Medicine Hat News

Dryden writes book on ‘72 Summit Series

- GEMMA KARSTENS-SMITH

Ken Dryden didn’t want to write about the 1972 Summit Series.

The Hall of Fame goalie has, over the past 50 years, helped with projects about the historic games between Canada and Russia, but whenever someone asked him to pen a book on the subject, he politely declined. The stories about have already been told, Dryden said.

Then COVID-19 hit.

With the borders closed and his kids and grandkids living in the U.S., his plans for Christmas 2020 quickly changed.

“So I had a few days where I wasn’t doing what I was imagining that we would be doing. I just said, ‘OK, if I was to write what I’m not going to write, what would I write?”’ Dryden told The Canadian Press.

Relying solely on his own memories, he sat down and, “in a kind of a frenzy,” wrote his latest book: “The Series: What I Remember, What it

Felt Like, What it Feels Like Now.” The hardcover was published Tuesday by McClelland & Stewart.

“It was unexpected, but it was fun to try to put it all together,” Dryden said.

Over 192 beautiful pages, the book combines one player’s memories of the Summit Series with photos, letters and other mementoes to give the reader a deeply personal glimpse at eight games that united a nation.

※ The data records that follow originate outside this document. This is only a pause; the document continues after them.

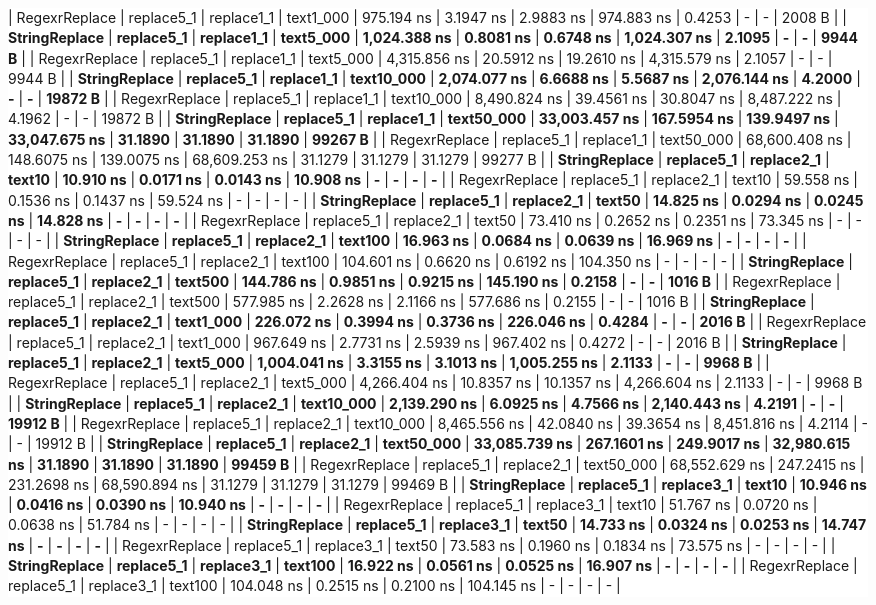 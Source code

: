 | RegexrReplace |       replace5_1 |        replace1_1 |  text1_000 |     975.194 ns |     3.1947 ns |     2.9883 ns |     974.883 ns |  0.4253 |       - |       - |    2008 B |
| **StringReplace** |       **replace5_1** |        **replace1_1** |  **text5_000** |   **1,024.388 ns** |     **0.8081 ns** |     **0.6748 ns** |   **1,024.307 ns** |  **2.1095** |       **-** |       **-** |    **9944 B** |
| RegexrReplace |       replace5_1 |        replace1_1 |  text5_000 |   4,315.856 ns |    20.5912 ns |    19.2610 ns |   4,315.579 ns |  2.1057 |       - |       - |    9944 B |
| **StringReplace** |       **replace5_1** |        **replace1_1** | **text10_000** |   **2,074.077 ns** |     **6.6688 ns** |     **5.5687 ns** |   **2,076.144 ns** |  **4.2000** |       **-** |       **-** |   **19872 B** |
| RegexrReplace |       replace5_1 |        replace1_1 | text10_000 |   8,490.824 ns |    39.4561 ns |    30.8047 ns |   8,487.222 ns |  4.1962 |       - |       - |   19872 B |
| **StringReplace** |       **replace5_1** |        **replace1_1** | **text50_000** |  **33,003.457 ns** |   **167.5954 ns** |   **139.9497 ns** |  **33,047.675 ns** | **31.1890** | **31.1890** | **31.1890** |   **99267 B** |
| RegexrReplace |       replace5_1 |        replace1_1 | text50_000 |  68,600.408 ns |   148.6075 ns |   139.0075 ns |  68,609.253 ns | 31.1279 | 31.1279 | 31.1279 |   99277 B |
| **StringReplace** |       **replace5_1** |        **replace2_1** |     **text10** |      **10.910 ns** |     **0.0171 ns** |     **0.0143 ns** |      **10.908 ns** |       **-** |       **-** |       **-** |         **-** |
| RegexrReplace |       replace5_1 |        replace2_1 |     text10 |      59.558 ns |     0.1536 ns |     0.1437 ns |      59.524 ns |       - |       - |       - |         - |
| **StringReplace** |       **replace5_1** |        **replace2_1** |     **text50** |      **14.825 ns** |     **0.0294 ns** |     **0.0245 ns** |      **14.828 ns** |       **-** |       **-** |       **-** |         **-** |
| RegexrReplace |       replace5_1 |        replace2_1 |     text50 |      73.410 ns |     0.2652 ns |     0.2351 ns |      73.345 ns |       - |       - |       - |         - |
| **StringReplace** |       **replace5_1** |        **replace2_1** |    **text100** |      **16.963 ns** |     **0.0684 ns** |     **0.0639 ns** |      **16.969 ns** |       **-** |       **-** |       **-** |         **-** |
| RegexrReplace |       replace5_1 |        replace2_1 |    text100 |     104.601 ns |     0.6620 ns |     0.6192 ns |     104.350 ns |       - |       - |       - |         - |
| **StringReplace** |       **replace5_1** |        **replace2_1** |    **text500** |     **144.786 ns** |     **0.9851 ns** |     **0.9215 ns** |     **145.190 ns** |  **0.2158** |       **-** |       **-** |    **1016 B** |
| RegexrReplace |       replace5_1 |        replace2_1 |    text500 |     577.985 ns |     2.2628 ns |     2.1166 ns |     577.686 ns |  0.2155 |       - |       - |    1016 B |
| **StringReplace** |       **replace5_1** |        **replace2_1** |  **text1_000** |     **226.072 ns** |     **0.3994 ns** |     **0.3736 ns** |     **226.046 ns** |  **0.4284** |       **-** |       **-** |    **2016 B** |
| RegexrReplace |       replace5_1 |        replace2_1 |  text1_000 |     967.649 ns |     2.7731 ns |     2.5939 ns |     967.402 ns |  0.4272 |       - |       - |    2016 B |
| **StringReplace** |       **replace5_1** |        **replace2_1** |  **text5_000** |   **1,004.041 ns** |     **3.3155 ns** |     **3.1013 ns** |   **1,005.255 ns** |  **2.1133** |       **-** |       **-** |    **9968 B** |
| RegexrReplace |       replace5_1 |        replace2_1 |  text5_000 |   4,266.404 ns |    10.8357 ns |    10.1357 ns |   4,266.604 ns |  2.1133 |       - |       - |    9968 B |
| **StringReplace** |       **replace5_1** |        **replace2_1** | **text10_000** |   **2,139.290 ns** |     **6.0925 ns** |     **4.7566 ns** |   **2,140.443 ns** |  **4.2191** |       **-** |       **-** |   **19912 B** |
| RegexrReplace |       replace5_1 |        replace2_1 | text10_000 |   8,465.556 ns |    42.0840 ns |    39.3654 ns |   8,451.816 ns |  4.2114 |       - |       - |   19912 B |
| **StringReplace** |       **replace5_1** |        **replace2_1** | **text50_000** |  **33,085.739 ns** |   **267.1601 ns** |   **249.9017 ns** |  **32,980.615 ns** | **31.1890** | **31.1890** | **31.1890** |   **99459 B** |
| RegexrReplace |       replace5_1 |        replace2_1 | text50_000 |  68,552.629 ns |   247.2415 ns |   231.2698 ns |  68,590.894 ns | 31.1279 | 31.1279 | 31.1279 |   99469 B |
| **StringReplace** |       **replace5_1** |        **replace3_1** |     **text10** |      **10.946 ns** |     **0.0416 ns** |     **0.0390 ns** |      **10.940 ns** |       **-** |       **-** |       **-** |         **-** |
| RegexrReplace |       replace5_1 |        replace3_1 |     text10 |      51.767 ns |     0.0720 ns |     0.0638 ns |      51.784 ns |       - |       - |       - |         - |
| **StringReplace** |       **replace5_1** |        **replace3_1** |     **text50** |      **14.733 ns** |     **0.0324 ns** |     **0.0253 ns** |      **14.747 ns** |       **-** |       **-** |       **-** |         **-** |
| RegexrReplace |       replace5_1 |        replace3_1 |     text50 |      73.583 ns |     0.1960 ns |     0.1834 ns |      73.575 ns |       - |       - |       - |         - |
| **StringReplace** |       **replace5_1** |        **replace3_1** |    **text100** |      **16.922 ns** |     **0.0561 ns** |     **0.0525 ns** |      **16.907 ns** |       **-** |       **-** |       **-** |         **-** |
| RegexrReplace |       replace5_1 |        replace3_1 |    text100 |     104.048 ns |     0.2515 ns |     0.2100 ns |     104.145 ns |       - |       - |       - |         - |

There’s a postcard sent to Timmins, Ont., by a Canadian who attended a game in Moscow. There are editorial cartoons that depicted the difference­s between Canadian and Russian hockey fans. There’s a scrap of envelope on which Canadian winger Frank Mahovlich drew up a play.

Some of the photos and objects surprised Dryden as he worked on the book, including a black-and-white photo taken at Simpsons department store in Toronto that shows hundreds of people watching, rapt, as the drama of Game 8 played out nearly 7,500 kilometres away.

These are the images Dryden and the rest of the team didn’t get to see nearly 50 years ago.

“It’s like `holy cow,”’ he said. “We were in Moscow at that time. I would never have guessed that people would be watching in quite that way.”

Another item that captured Dryden’s attention was a journal entry from a young Igor Kuperman, chroniclin­g in Russian every detail of Game 5, from the goals to the jerseys worn by each side.

In the entry, the author saw a universal experience.

“This is exactly the kind of thing that a kid in Red Deer would do who was just following this kind of a series,” he said. “They would do it with the same kind of love and commitment, and they would do it in their own way. But it would express the same thing.”